—Until yesterday. The toy-seller they had hunted out of the Kharsa, the one who had fled into the shrine of Nebran and vanished. He had had half a dozen of those prism-and-star sparklers.
I tried to call up a mental picture of the little toy-seller. I didn't have much luck. I'd seen him only in that one swift glance from beneath his hood. "Juli, have you ever seen a little man, like a chak only smaller, twisted, hunchbacked? He sells toys—"
She looked blank. "I don't think so, although there are dwarf chaks in the Polar Cities. But I'm sure I've never seen one."
"It was just an idea." But it was something to think about. A toy-seller had vanished. Rakhal, before disappearing, had smashed all Rindy's toys. And the sight of a plaything of cunningly-cut crystal had sent Juli into hysterics.
"I'd better go before it's too dark," I said. I buckled the final clasp of my shirtcloak, fitted my skean another notch into it, and counted the money Mack had advanced me for expenses. "I want to get into the Kharsa and hunt up the caravan to Shainsa."
"You're going there first?"
"Where else?"
Juli turned, leaning one hand against the wall. She looked frail and ill, years older than she was. Suddenly she flung her thin arms around me, and a link of the chain on her fettered hands struck me hard, as she cried out, "Race, Race, he'll kill you! How can I live with that on my conscience too?"
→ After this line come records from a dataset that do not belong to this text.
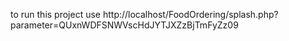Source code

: to run this project use http://localhost/FoodOrdering/splash.php?parameter=QUxnWDFSNWVscHdJYTJXZzBjTmFyZz09
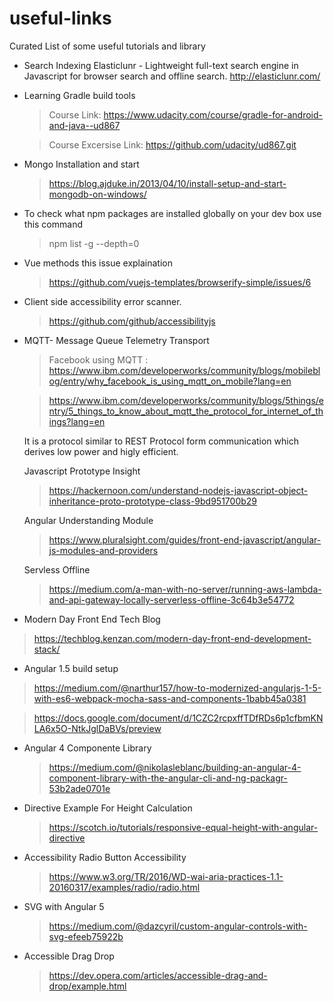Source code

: # useful-links
Curated List of some useful tutorials and library

* Search Indexing 
Elasticlunr - Lightweight full-text search engine in Javascript for browser search and offline search.
http://elasticlunr.com/
* Learning Gradle build tools 
  > Course Link: https://www.udacity.com/course/gradle-for-android-and-java--ud867
  
  > Course Excersise Link: https://github.com/udacity/ud867.git
* Mongo Installation and start
  > https://blog.ajduke.in/2013/04/10/install-setup-and-start-mongodb-on-windows/
* To check what npm packages are installed globally on your dev box use this command
  > npm list -g --depth=0
* Vue methods this issue explaination
  > https://github.com/vuejs-templates/browserify-simple/issues/6
* Client side accessibility error scanner.
  > https://github.com/github/accessibilityjs
* MQTT-  Message Queue Telemetry Transport
  >  Facebook using MQTT : https://www.ibm.com/developerworks/community/blogs/mobileblog/entry/why_facebook_is_using_mqtt_on_mobile?lang=en
  
  > https://www.ibm.com/developerworks/community/blogs/5things/entry/5_things_to_know_about_mqtt_the_protocol_for_internet_of_things?lang=en
  
  It is a protocol similar to REST Protocol form communication which derives low power and higly efficient.
  
  Javascript Prototype Insight
  > https://hackernoon.com/understand-nodejs-javascript-object-inheritance-proto-prototype-class-9bd951700b29
  
  Angular Understanding Module
  > https://www.pluralsight.com/guides/front-end-javascript/angular-js-modules-and-providers

  Servless Offline 
  > https://medium.com/a-man-with-no-server/running-aws-lambda-and-api-gateway-locally-serverless-offline-3c64b3e54772

* Modern Day Front End Tech Blog 
 > https://techblog.kenzan.com/modern-day-front-end-development-stack/
 
* Angular 1.5 build setup 
 > https://medium.com/@narthur157/how-to-modernized-angularjs-1-5-with-es6-webpack-mocha-sass-and-components-1babb45a0381


 > https://docs.google.com/document/d/1CZC2rcpxffTDfRDs6p1cfbmKNLA6x5O-NtkJglDaBVs/preview
 
* Angular 4 Componente Library

  > https://medium.com/@nikolasleblanc/building-an-angular-4-component-library-with-the-angular-cli-and-ng-packagr-53b2ade0701e
  
* Directive Example For Height Calculation 

  > https://scotch.io/tutorials/responsive-equal-height-with-angular-directive
  
* Accessibility 
  Radio Button Accessibility
  > https://www.w3.org/TR/2016/WD-wai-aria-practices-1.1-20160317/examples/radio/radio.html
  
* SVG with Angular 5
  > https://medium.com/@dazcyril/custom-angular-controls-with-svg-efeeb75922b
  
* Accessible Drag Drop
  > https://dev.opera.com/articles/accessible-drag-and-drop/example.html
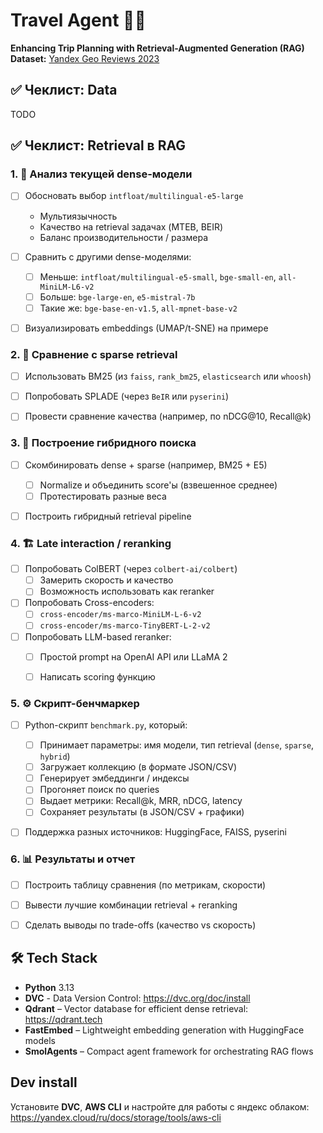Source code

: # **Travel Agent 🕵🏾**

**Enhancing Trip Planning with Retrieval-Augmented Generation (RAG)**
**Dataset:** [Yandex Geo Reviews 2023](https://github.com/yandex/geo-reviews-dataset-2023)

## ✅ **Чеклист: Data**

TODO

## ✅ **Чеклист: Retrieval в RAG**

### 1. 📌 **Анализ текущей dense-модели**
- [ ] Обосновать выбор `intfloat/multilingual-e5-large`
  - Мультиязычность
  - Качество на retrieval задачах (MTEB, BEIR)
  - Баланс производительности / размера
- [ ] Сравнить с другими dense-моделями:
  - [ ] Меньше: `intfloat/multilingual-e5-small`, `bge-small-en`, `all-MiniLM-L6-v2`
  - [ ] Больше: `bge-large-en`, `e5-mistral-7b`
  - [ ] Такие же: `bge-base-en-v1.5`, `all-mpnet-base-v2`
- [ ] Визуализировать embeddings (UMAP/t-SNE) на примере


### 2. 🧵 **Сравнение с sparse retrieval**
- [ ] Использовать BM25 (из `faiss`, `rank_bm25`, `elasticsearch` или `whoosh`)
- [ ] Попробовать SPLADE (через `BeIR` или `pyserini`)
- [ ] Провести сравнение качества (например, по nDCG@10, Recall@k)


### 3. 🧪 **Построение гибридного поиска**
- [ ] Скомбинировать dense + sparse (например, BM25 + E5)
  - [ ] Normalize и объединить score'ы (взвешенное среднее)
  - [ ] Протестировать разные веса
- [ ] Построить гибридный retrieval pipeline


### 4. 🏗️ **Late interaction / reranking**
- [ ] Попробовать ColBERT (через `colbert-ai/colbert`)
  - [ ] Замерить скорость и качество
  - [ ] Возможность использовать как reranker
- [ ] Попробовать Cross-encoders:
  - [ ] `cross-encoder/ms-marco-MiniLM-L-6-v2`
  - [ ] `cross-encoder/ms-marco-TinyBERT-L-2-v2`
- [ ] Попробовать LLM-based reranker:
  - [ ] Простой prompt на OpenAI API или LLaMA 2
  - [ ] Написать scoring функцию


### 5. ⚙️ **Скрипт-бенчмаркер**
- [ ] Python-скрипт `benchmark.py`, который:
  - [ ] Принимает параметры: имя модели, тип retrieval (`dense`, `sparse`, `hybrid`)
  - [ ] Загружает коллекцию (в формате JSON/CSV)
  - [ ] Генерирует эмбеддинги / индексы
  - [ ] Прогоняет поиск по queries
  - [ ] Выдает метрики: Recall@k, MRR, nDCG, latency
  - [ ] Сохраняет результаты (в JSON/CSV + графики)
- [ ] Поддержка разных источников: HuggingFace, FAISS, pyserini


### 6. 📊 **Результаты и отчет**
- [ ] Построить таблицу сравнения (по метрикам, скорости)
- [ ] Вывести лучшие комбинации retrieval + reranking
- [ ] Сделать выводы по trade-offs (качество vs скорость)



## 🛠️ **Tech Stack**

- **Python** 3.13
- **DVC** - Data Version Control: https://dvc.org/doc/install
- **Qdrant** – Vector database for efficient dense retrieval: https://qdrant.tech
- **FastEmbed** – Lightweight embedding generation with HuggingFace models
- **SmolAgents** – Compact agent framework for orchestrating RAG flows

## **Dev install**

Установите **DVC**, **AWS CLI** и настройте для работы с яндекс облаком: https://yandex.cloud/ru/docs/storage/tools/aws-cli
"You can live with a hell of a lot on your conscience." I disengaged her arms firmly from my neck. A link of the chain caught on the clasp of my shirtcloak, and again something snapped inside me. I grasped the chain in my two hands and gave a mighty heave, bracing my foot against the wall. The links snapped asunder. A flying end struck Juli under the eye. I ripped at the seals of the jeweled cuffs, tore them from her arms, find threw the whole assembly into a corner, where it fell with a clash.
"Damn it," I roared, "that's over! You're never going to wear those things again!" Maybe after six years in the Dry-towns, Juli was beginning to guess what those six years behind a desk had meant to me.